Task brief: Pick out each line of the records in which the word "class" appears.

Excerpted records:
* * * *

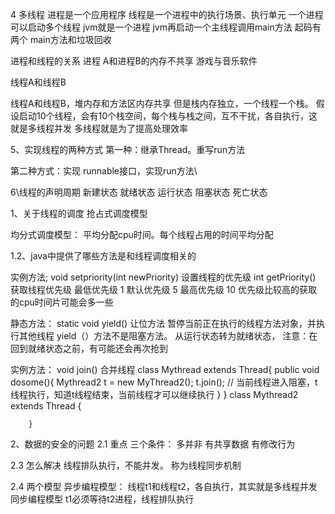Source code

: 4 多线程
 进程是一个应用程序
 线程是一个进程中的执行场景、执行单元
 一个进程可以启动多个线程
 jvm就是一个进程
 jvm再启动一个主线程调用main方法
 起码有两个 main方法和垃圾回收
 
 进程和线程的关系
 进程 A和进程B的内存不共享 
 游戏与音乐软件
 
 线程A和线程B
  
 线程A和线程B，堆内存和方法区内存共享
 但是栈内存独立，一个线程一个栈。
 假设启动10个线程，会有10个栈空间，每个栈与栈之间，互不干扰，各自执行，这就是多线程并发
 多线程就是为了提高处理效率
 
 5、实现线程的两种方式
 第一种：继承Thread。重写run方法
 
 第二种方式：实现 runnable接口，实现run方法\
 
 6\线程的声明周期
 新建状态
 就绪状态
 运行状态
 阻塞状态
 死亡状态
 
 1、关于线程的调度
 抢占式调度模型
 
 均分式调度模型：
  平均分配cpu时间。每个线程占用的时间平均分配
 
 1.2、java中提供了哪些方法是和线程调度相关的
 
 实例方法;
   void setpriority(int newPriority) 设置线程的优先级
   int getPriority() 获取线程优先级
   最低优先级 1
   默认优先级 5
   最高优先级 10
   优先级比较高的获取的cpu时间片可能会多一些
   
 静态方法：
    static void yield() 让位方法
    暂停当前正在执行的线程方法对象，并执行其他线程
    yield（）方法不是阻塞方法。
    从运行状态转为就绪状态，
    注意：在回到就绪状态之前，有可能还会再次抢到
    
  实例方法：
    void join()
    合并线程
    class Mythread extends Thread{
        public void dosome(){
        Mythread2 t = new MyThread2();
        t.join(); // 当前线程进入阻塞，t线程执行，知道t线程结束，当前线程才可以继续执行
        }
    }
    class Mythread2 extends Thread { 
           
        }
  2、数据的安全的问题
  2.1 重点
   三个条件：
    多并非
    有共享数据
    有修改行为
   
   2.3 怎么解决
   线程排队执行，不能并发。
   称为线程同步机制
   
   2.4 两个模型
    异步编程模型：
        线程t1和线程t2，各自执行，其实就是多线程并发
    同步编程模型
        t1必须等待t2进程，线程排队执行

* * * *

Exercise solution:
    class Mythread extends Thread{
    class Mythread2 extends Thread { 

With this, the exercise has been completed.